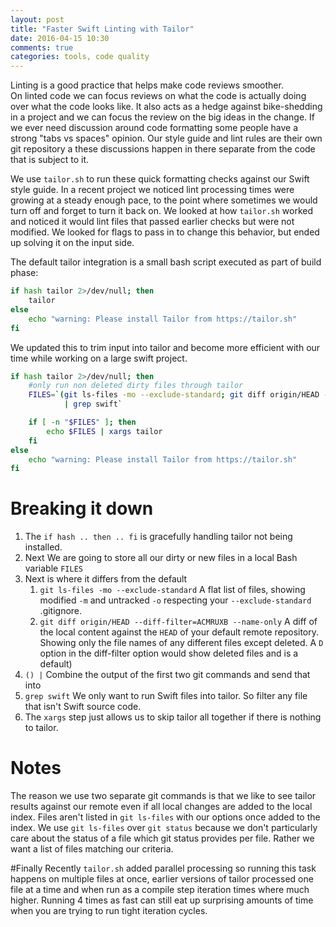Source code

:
 ```yaml
---
layout: post
title: "Faster Swift Linting with Tailor"
date: 2016-04-15 10:30
comments: true
categories: tools, code quality
---
```


Linting is a good practice that helps make code reviews smoother.  
On linted code we can focus reviews on what the code is actually doing over what the code looks like. 
It also acts as a hedge against bike-shedding in a project and we can focus the review on the big ideas in the change. 
If we ever need discussion around code formatting some people have a strong "tabs vs spaces" opinion. 
Our style guide and lint rules are their own git repository a these discussions happen in there separate from the code that is subject to it. 

We use `tailor.sh` to run these quick formatting checks against our Swift style guide.
In a recent project we noticed lint processing times were growing at a steady enough pace, to the point where sometimes we would turn off and forget to turn it back on.
We looked at how `tailor.sh` worked and noticed it would lint files that passed earlier checks but were not modified. 
We looked for flags to pass in to change this behavior, but ended up solving it on the input side.

The default tailor integration is a small bash script executed as part of build phase:  

```bash
if hash tailor 2>/dev/null; then
    tailor
else
    echo "warning: Please install Tailor from https://tailor.sh"
fi
```

We updated this to trim input into tailor and become more efficient with our time while working on a large swift project.

```bash
if hash tailor 2>/dev/null; then
    #only run non deleted dirty files through tailor
    FILES=`(git ls-files -mo --exclude-standard; git diff origin/HEAD --diff-filter=ACMRUXB --name-only) 
            | grep swift`

    if [ -n "$FILES" ]; then
        echo $FILES | xargs tailor
    fi
else
    echo "warning: Please install Tailor from https://tailor.sh"
fi
```

# Breaking it down 

1. The `if hash .. then .. fi` is gracefully handling tailor not being installed.
1. Next We are going to store all our dirty or new files in a local Bash variable `FILES`
1. Next is where it differs from the default 
    1. `git ls-files -mo --exclude-standard` 
        A flat list of files, showing modified `-m` and untracked `-o` respecting your `--exclude-standard` .gitignore. 
    1. `git diff origin/HEAD --diff-filter=ACMRUXB --name-only`
        A diff of the local content against the `HEAD` of your default remote repository. Showing only the file names of any different files except deleted.  A `D` option in the diff-filter option would show deleted files and is a default)
1. `() |` Combine the output of the first two git commands and send that into
1. `grep swift` We only want to run Swift files into tailor. So filter any file that isn't Swift source code. 
1. The `xargs` step just allows us to skip tailor all together if there is nothing to tailor.

# Notes
The reason we use two separate git commands is that we like to see tailor results against our remote even if all local changes are added to the local index. Files aren't listed in `git ls-files` with our options once added to the index.
We use `git ls-files` over `git status` because we don't particularly care about the status of a file which git status provides per file. Rather we want a list of files matching our criteria.

#Finally
Recently `tailor.sh` added parallel processing so running this task happens on multiple files at once, earlier versions of tailor processed one file at a time and when run as a compile step iteration times where much higher. 
Running 4 times as fast can still eat up surprising amounts of time when you are trying to run tight iteration cycles.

● Exercise brief: Only the lines that lie between the start of the listing and the line containing "Linting is a", both included, belong in the answer; write them out exactly and omit pictures.

● Solution for this exercise:
Source code

:
 ```yaml
---
layout: post
title: "Faster Swift Linting with Tailor"
date: 2016-04-15 10:30
comments: true
categories: tools, code quality
---
```


Linting is a good practice that helps make code reviews smoother.  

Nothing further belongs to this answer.